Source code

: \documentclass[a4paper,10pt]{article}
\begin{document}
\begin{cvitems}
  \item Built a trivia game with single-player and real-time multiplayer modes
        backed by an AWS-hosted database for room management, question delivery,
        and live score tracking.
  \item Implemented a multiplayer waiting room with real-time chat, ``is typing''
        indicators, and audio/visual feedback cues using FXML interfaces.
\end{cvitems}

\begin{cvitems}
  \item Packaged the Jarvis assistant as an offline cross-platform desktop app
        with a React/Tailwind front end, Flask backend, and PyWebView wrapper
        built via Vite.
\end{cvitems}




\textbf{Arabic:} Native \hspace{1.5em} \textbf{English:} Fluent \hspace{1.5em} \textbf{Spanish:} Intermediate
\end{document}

-=-=-=-=-

DESCRIPTION OF THE TASK: Each line above that includes the word "multiplayer" is to be copied.

SOLUTION TO THIS PROBLEM:
  \item Built a trivia game with single-player and real-time multiplayer modes
  \item Implemented a multiplayer waiting room with real-time chat, ``is typing''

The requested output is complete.